1985年には3.0RSR仕様のままドイツのコレクターに譲渡され、空調付きのガレージに収められたそうだが、その後は約30年近くにわたって秘匿されてしまうことになる。
そして、アメリカのさる有名ショップを介して、現オーナーであるシルバーストーン・オークションの顧客が入手したのちに、今度は英国のポルシェ・スペシャリストに委ねられ、4万ポンド以上を掛けて現在の状態にレストア。
再び「ナナサンRS」スタイルとなった内外装は、新車として生産された際のオリジナル、ライト・イエローのボディにブラックのインテリアに戻されたが、その数奇なヒストリーへのリスペクトからだろうか、当時モノのスポーツオプションであるバケットシートやロールケージなどは残されている。つまり、ポルシェ愛好家には少なくない「武闘派」にとって、とても好ましい73カレラRSなのだ。
ひと頃は73カレラRSというだけで、「億越え」の取引価格が既定路線となっていたが、新型コロナウイルス禍に苛まれる以前の2019年の例を見ると、アメリカやアブダビ、そして日本で行われたオークションでは、RSツーリングについては6000万円から8000万円あたりで推移していたようだ。

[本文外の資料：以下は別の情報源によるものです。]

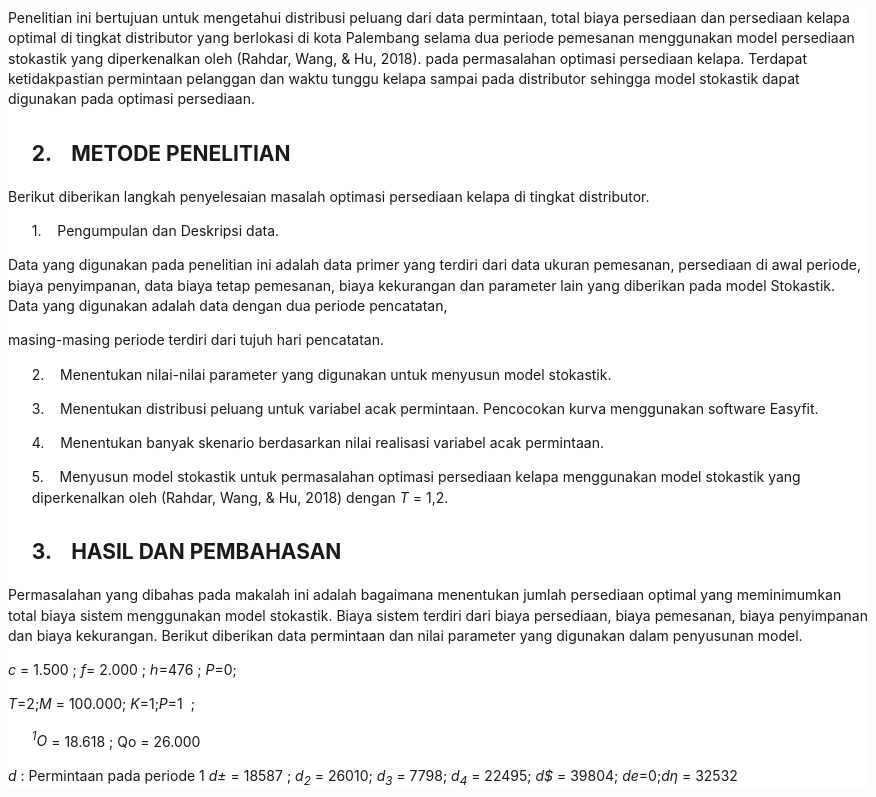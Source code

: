 <p><span class="font9">Penelitian ini bertujuan untuk mengetahui distribusi peluang dari data permintaan, total biaya persediaan dan persediaan kelapa optimal di tingkat distributor yang berlokasi di kota Palembang selama dua periode pemesanan menggunakan model persediaan stokastik yang diperkenalkan oleh </span><span class="font10">(Rahdar, Wang, </span><span class="font9">&amp;&nbsp;Hu, 2018). pada permasalahan optimasi persediaan kelapa. Terdapat ketidakpastian permintaan pelanggan dan waktu tunggu kelapa sampai pada distributor sehingga model stokastik dapat digunakan pada optimasi persediaan.</span></p>
<ul style="list-style:none;"><li>
<h2><a name="bookmark4"></a><span class="font9" style="font-weight:bold;"><a name="bookmark5"></a>2. &nbsp;&nbsp;&nbsp;METODE PENELITIAN</span></h2></li></ul>
<p><span class="font9">Berikut diberikan langkah penyelesaian masalah optimasi persediaan kelapa di tingkat distributor.</span></p>
<ul style="list-style:none;"><li>
<p><span class="font9">1. &nbsp;&nbsp;&nbsp;Pengumpulan dan Deskripsi data.</span></p></li></ul>
<p><span class="font9">Data yang digunakan pada penelitian ini adalah data primer yang terdiri dari data ukuran pemesanan, persediaan di awal periode, biaya penyimpanan, data biaya tetap pemesanan, biaya kekurangan dan parameter lain yang diberikan pada model Stokastik. Data yang digunakan adalah data dengan dua periode pencatatan,</span></p>
<p><span class="font9">masing-masing periode terdiri dari tujuh hari pencatatan.</span></p>
<ul style="list-style:none;"><li>
<p><span class="font9">2. &nbsp;&nbsp;&nbsp;Menentukan nilai-nilai parameter yang digunakan untuk menyusun model stokastik.</span></p></li>
<li>
<p><span class="font9">3. &nbsp;&nbsp;&nbsp;Menentukan distribusi peluang untuk variabel acak permintaan. Pencocokan kurva menggunakan software Easyfit.</span></p></li>
<li>
<p><span class="font9">4. &nbsp;&nbsp;&nbsp;Menentukan banyak skenario berdasarkan nilai realisasi variabel acak permintaan.</span></p></li>
<li>
<p><span class="font9">5. &nbsp;&nbsp;&nbsp;Menyusun model stokastik untuk permasalahan optimasi persediaan kelapa menggunakan model stokastik yang diperkenalkan oleh </span><span class="font10">(Rahdar, Wang, </span><span class="font9">&amp;&nbsp;Hu, 2018) dengan </span><span class="font9" style="font-style:italic;">T</span><span class="font8"> = 1,2</span><span class="font9">.</span></p></li></ul>
<ul style="list-style:none;"><li>
<h2><a name="bookmark6"></a><span class="font9" style="font-weight:bold;"><a name="bookmark7"></a>3. &nbsp;&nbsp;&nbsp;HASIL DAN PEMBAHASAN</span></h2></li></ul>
<p><span class="font9">Permasalahan yang dibahas pada makalah ini adalah bagaimana menentukan jumlah persediaan optimal yang meminimumkan total biaya sistem menggunakan model stokastik. Biaya sistem terdiri dari biaya persediaan, biaya pemesanan, biaya penyimpanan dan biaya kekurangan. Berikut diberikan data permintaan dan nilai parameter yang digunakan dalam penyusunan model.</span></p>
<p><span class="font9" style="font-style:italic;">c</span><span class="font8"> = 1.500 </span><span class="font9">; </span><span class="font9" style="font-style:italic;">f</span><span class="font8">= 2.000 </span><span class="font9">; </span><span class="font4">ℎ</span><span class="font8">=476 </span><span class="font9">; </span><span class="font9" style="font-style:italic;">P</span><span class="font8">=0</span><span class="font9">;</span></p>
<p><span class="font9" style="font-style:italic;">T</span><span class="font8">=2</span><span class="font9">;</span><span class="font9" style="font-style:italic;">M</span><span class="font8"> = 100.000; </span><span class="font9" style="font-style:italic;">K</span><span class="font8">=1</span><span class="font9">;</span><span class="font9" style="font-style:italic;">P</span><span class="font8">=1 &nbsp;</span><span class="font9">;</span></p>
<ul style="list-style:none;"><li>
<p><span class="font9" style="font-style:italic;"><sup>1</sup>O</span><span class="font8"> = 18.618 </span><span class="font9">; </span><span class="font8">Qo = 26.000</span></p></li></ul>
<p><span class="font9" style="font-style:italic;">d</span><span class="font9"> : Permintaan pada periode 1 </span><span class="font9" style="font-style:italic;">d±</span><span class="font8"> = 18587 </span><span class="font9">; </span><span class="font9" style="font-style:italic;">d<sub>2</sub></span><span class="font8"> = 26010</span><span class="font9">; </span><span class="font9" style="font-style:italic;">d<sub>3</sub></span><span class="font8"> = 7798</span><span class="font9">; </span><span class="font9" style="font-style:italic;">d<sub>4</sub></span><span class="font8"> = 22495</span><span class="font9">; </span><span class="font9" style="font-style:italic;">d$</span><span class="font8"> = 39804</span><span class="font9">; </span><span class="font9" style="font-style:italic;">de</span><span class="font8">=0</span><span class="font9">;</span><span class="font9" style="font-style:italic;">dη</span><span class="font8"> = 32532</span></p>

一方「ライトウェイト」とも称されるスポーツないしはレーシング仕様がオークションに出る機会は限定されるが、もしも出品されれば依然として「億越え」となっている。
それでは今回の出品車両はといえば、元来ツーリング仕様として生産されたとはいえ、並みのライトウェイト仕様たちを大幅に上回るレーシングヒストリーがあることが、現況のマーケット価格の査定を非常に難しいものとしている。
この春以降にRMサザビーズ社が開催してきたオンライン限定オークションの結果を見ると、たとえ新型コロナ禍の真っただなかにあっても、ポルシェ、ことに人気のモデルのマーケット価格に、大きな下落は見られないことが判ってきている。
それゆえ、2020年8月1から2日の2日間のみで展開される「The Silverstone Classic Live Online Auction 2020」オークションにおいては、スタート開始早々から活況が期待されよう。
この73カレラRSのオークション結果には、全世界のポルシェ・エンスージアストが注目しているといっても、過言ではあるまい。